[geofft]

simple dereferencing and assigning a value of a field in a structure to a variable means the structure is now borrowed and you can't reference the field nor the structure until the variable goes out of scope; please, for the love of all that is holy, prove me wrong!

This is only partially true. If you hold a mutable reference to a field in a structure, you can't get a reference to the entire structure. (Think of a mutable reference as a read-write lock, because that's what it is, just at compile time / type level instead of at runtime.) However, you can get a mutable reference to other fields in the structure. And an immutable reference to a field (analogous to a read-only / shared lock) does not prevent other immutable references, so you can totally get a reference to the structure while a reference to one of its fields is outstanding.

Here's an example of this on play.rust-lang.org: http://is.gd/ySSsex

That compiles and runs with the extra scope around the mutable borrows. If you comment out that scope, then yes, it won't compile.

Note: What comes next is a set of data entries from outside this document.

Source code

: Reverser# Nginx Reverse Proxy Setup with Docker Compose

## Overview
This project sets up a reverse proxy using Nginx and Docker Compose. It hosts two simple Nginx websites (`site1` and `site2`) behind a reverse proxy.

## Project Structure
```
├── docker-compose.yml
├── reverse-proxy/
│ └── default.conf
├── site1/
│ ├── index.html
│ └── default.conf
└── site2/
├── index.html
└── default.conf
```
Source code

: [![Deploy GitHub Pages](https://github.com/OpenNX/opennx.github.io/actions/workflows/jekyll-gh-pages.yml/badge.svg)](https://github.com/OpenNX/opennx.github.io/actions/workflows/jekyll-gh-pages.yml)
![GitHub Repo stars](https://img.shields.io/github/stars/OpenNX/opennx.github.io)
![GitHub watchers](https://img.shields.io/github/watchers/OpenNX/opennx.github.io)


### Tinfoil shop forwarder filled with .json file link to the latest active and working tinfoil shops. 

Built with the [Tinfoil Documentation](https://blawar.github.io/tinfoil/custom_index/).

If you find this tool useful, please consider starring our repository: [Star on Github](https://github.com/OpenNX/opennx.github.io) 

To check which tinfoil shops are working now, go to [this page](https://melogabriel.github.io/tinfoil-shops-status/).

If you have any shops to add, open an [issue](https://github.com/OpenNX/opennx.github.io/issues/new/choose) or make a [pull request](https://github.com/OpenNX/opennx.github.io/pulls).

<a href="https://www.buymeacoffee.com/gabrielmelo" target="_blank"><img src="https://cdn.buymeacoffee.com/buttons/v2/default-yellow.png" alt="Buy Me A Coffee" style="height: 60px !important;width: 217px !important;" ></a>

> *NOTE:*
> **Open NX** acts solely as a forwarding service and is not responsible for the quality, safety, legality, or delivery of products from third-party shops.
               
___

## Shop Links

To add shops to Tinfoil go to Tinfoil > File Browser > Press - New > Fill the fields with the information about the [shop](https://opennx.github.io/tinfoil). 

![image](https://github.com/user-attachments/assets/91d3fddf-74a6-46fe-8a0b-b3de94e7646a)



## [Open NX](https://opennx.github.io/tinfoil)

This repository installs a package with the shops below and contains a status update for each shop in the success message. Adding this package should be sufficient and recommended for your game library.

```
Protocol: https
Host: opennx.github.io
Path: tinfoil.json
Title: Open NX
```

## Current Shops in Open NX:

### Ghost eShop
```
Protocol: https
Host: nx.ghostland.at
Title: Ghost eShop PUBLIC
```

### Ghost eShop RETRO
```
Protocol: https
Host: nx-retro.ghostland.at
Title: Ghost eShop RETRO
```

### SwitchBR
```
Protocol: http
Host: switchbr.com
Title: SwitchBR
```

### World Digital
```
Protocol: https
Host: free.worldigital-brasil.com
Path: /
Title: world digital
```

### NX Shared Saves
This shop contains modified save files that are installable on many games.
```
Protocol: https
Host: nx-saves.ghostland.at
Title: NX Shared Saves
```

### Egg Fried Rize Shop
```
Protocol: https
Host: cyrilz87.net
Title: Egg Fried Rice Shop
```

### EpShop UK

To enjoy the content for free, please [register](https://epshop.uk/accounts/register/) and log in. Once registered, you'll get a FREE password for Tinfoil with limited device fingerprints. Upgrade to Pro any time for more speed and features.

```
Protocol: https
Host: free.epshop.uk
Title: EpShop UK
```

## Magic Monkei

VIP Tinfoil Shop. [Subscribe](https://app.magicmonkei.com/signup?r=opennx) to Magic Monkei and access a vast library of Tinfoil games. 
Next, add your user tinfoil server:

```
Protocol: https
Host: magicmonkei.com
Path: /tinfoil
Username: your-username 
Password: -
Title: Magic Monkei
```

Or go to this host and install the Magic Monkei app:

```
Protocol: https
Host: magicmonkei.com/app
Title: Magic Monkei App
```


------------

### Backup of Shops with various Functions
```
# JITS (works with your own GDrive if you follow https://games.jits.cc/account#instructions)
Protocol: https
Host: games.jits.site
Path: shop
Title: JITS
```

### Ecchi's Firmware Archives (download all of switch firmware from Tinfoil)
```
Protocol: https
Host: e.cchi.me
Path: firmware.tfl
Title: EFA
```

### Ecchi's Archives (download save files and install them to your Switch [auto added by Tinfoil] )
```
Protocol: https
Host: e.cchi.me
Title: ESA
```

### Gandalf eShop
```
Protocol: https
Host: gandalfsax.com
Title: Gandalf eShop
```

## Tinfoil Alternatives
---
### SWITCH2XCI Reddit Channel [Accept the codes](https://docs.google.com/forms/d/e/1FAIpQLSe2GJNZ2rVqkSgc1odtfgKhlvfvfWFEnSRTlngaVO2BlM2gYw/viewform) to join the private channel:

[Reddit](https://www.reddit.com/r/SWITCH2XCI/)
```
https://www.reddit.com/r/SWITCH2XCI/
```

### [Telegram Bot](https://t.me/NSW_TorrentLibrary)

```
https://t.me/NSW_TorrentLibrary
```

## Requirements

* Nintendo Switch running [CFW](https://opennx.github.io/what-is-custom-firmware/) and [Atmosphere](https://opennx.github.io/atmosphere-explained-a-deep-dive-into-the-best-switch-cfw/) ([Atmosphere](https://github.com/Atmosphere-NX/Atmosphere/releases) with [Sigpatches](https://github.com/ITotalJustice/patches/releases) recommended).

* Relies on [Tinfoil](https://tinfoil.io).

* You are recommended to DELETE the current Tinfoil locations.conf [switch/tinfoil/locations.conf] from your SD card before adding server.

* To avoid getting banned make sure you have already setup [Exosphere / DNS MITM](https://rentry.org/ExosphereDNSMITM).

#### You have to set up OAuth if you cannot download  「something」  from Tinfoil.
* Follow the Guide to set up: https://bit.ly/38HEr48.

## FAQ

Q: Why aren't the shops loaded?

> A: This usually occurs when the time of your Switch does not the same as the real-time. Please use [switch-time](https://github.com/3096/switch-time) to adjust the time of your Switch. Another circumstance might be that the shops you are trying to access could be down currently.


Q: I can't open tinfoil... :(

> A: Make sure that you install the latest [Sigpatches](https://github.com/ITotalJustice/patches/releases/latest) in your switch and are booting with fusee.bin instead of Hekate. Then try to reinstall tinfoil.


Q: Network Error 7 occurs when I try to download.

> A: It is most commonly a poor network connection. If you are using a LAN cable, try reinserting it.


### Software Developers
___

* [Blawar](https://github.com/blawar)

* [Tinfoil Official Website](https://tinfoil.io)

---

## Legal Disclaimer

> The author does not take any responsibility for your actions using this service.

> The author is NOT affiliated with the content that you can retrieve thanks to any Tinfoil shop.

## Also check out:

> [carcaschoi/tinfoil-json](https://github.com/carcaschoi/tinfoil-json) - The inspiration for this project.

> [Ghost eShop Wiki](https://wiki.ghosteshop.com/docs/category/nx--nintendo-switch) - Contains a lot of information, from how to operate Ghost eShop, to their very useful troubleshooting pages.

My experience, coming to Rust from C++ and C, is that a lot of real-world C++ and C code is imprecise about mutability and shared references, and relies on the programmer not doing anything particularly weird. It's true that in this example, nothing would go wrong by omitting the braces because the references g and h aren't actually used. But in larger and legacy codebases, it's very easy to forget the mutability rules that were in the head of the previous programmer. So directly porting C++ code is going to be annoying, but that's mostly because the hard work is figuring out what was implicit in the C++.